REQUIRED ACTION —
Start with the first line of the records below. Output each line exactly, ending with the one that contains "Note: This **will".

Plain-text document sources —

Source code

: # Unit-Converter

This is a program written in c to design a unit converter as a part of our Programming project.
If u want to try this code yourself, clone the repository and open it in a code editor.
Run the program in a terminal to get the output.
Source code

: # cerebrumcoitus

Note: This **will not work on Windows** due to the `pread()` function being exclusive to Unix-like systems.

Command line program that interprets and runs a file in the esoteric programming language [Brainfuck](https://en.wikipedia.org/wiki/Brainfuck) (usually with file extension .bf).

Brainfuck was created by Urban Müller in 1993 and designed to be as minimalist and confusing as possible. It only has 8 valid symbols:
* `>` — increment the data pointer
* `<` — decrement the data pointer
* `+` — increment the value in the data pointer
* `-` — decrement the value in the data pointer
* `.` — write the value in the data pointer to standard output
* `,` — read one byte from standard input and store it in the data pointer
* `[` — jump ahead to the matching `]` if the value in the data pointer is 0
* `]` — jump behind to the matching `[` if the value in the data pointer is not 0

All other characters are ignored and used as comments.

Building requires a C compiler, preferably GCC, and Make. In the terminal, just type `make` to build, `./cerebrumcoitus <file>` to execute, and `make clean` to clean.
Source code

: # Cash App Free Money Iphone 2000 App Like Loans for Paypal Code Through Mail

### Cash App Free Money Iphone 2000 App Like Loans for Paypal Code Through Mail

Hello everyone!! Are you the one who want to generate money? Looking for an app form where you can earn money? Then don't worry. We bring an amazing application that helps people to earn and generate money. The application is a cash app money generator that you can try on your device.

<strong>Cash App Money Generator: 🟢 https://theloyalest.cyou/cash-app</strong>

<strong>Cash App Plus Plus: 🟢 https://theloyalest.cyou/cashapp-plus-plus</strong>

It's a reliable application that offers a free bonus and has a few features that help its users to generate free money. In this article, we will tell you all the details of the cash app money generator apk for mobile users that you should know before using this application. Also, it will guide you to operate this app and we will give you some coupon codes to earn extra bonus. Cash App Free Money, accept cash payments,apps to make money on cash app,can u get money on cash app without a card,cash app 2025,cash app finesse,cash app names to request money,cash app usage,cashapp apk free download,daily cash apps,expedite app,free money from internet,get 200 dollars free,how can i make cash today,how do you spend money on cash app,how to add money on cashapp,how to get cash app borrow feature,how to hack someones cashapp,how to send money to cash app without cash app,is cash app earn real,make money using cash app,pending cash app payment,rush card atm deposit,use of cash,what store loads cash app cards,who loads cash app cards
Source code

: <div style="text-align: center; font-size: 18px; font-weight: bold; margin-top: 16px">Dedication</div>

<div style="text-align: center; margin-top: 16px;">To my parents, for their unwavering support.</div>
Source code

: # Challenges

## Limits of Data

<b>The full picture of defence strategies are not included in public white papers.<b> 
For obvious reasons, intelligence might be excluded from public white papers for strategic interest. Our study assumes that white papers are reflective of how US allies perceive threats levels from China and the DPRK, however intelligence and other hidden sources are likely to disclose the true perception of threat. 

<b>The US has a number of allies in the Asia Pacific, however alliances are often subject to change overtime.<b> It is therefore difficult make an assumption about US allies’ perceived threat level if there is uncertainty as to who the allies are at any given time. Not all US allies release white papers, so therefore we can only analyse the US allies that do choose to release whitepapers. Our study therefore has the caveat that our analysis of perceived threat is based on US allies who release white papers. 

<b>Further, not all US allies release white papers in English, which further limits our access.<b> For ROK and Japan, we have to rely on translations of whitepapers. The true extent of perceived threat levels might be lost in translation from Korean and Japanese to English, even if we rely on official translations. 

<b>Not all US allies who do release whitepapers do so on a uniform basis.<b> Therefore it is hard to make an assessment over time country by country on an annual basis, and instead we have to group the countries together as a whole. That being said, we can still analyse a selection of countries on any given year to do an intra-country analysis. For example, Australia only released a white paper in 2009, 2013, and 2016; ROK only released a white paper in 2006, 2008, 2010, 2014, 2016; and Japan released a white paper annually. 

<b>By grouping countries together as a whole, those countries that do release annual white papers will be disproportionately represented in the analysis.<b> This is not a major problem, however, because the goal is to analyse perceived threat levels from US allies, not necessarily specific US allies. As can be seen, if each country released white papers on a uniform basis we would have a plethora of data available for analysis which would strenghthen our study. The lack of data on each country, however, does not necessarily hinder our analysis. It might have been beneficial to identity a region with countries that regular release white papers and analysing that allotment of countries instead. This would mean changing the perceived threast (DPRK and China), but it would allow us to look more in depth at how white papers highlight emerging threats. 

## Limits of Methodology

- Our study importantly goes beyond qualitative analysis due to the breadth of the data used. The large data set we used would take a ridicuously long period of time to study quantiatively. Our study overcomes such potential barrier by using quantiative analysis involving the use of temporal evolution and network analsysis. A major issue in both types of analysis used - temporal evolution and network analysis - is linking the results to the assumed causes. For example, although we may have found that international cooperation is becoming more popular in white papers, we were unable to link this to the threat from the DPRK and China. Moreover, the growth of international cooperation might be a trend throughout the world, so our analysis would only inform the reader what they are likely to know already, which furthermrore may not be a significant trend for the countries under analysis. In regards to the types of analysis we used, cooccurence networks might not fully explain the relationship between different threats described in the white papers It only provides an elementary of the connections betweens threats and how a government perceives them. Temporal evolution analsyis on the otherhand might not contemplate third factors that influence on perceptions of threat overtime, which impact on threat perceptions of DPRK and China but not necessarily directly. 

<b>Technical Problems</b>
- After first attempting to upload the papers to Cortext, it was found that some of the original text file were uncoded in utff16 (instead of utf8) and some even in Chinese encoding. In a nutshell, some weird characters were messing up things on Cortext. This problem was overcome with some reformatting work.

OUTPUT OF THE TASK —
Source code

: # Unit-Converter

This is a program written in c to design a unit converter as a part of our Programming project.
If u want to try this code yourself, clone the repository and open it in a code editor.
Run the program in a terminal to get the output.
Source code

: # cerebrumcoitus

Note: This **will not work on Windows** due to the `pread()` function being exclusive to Unix-like systems.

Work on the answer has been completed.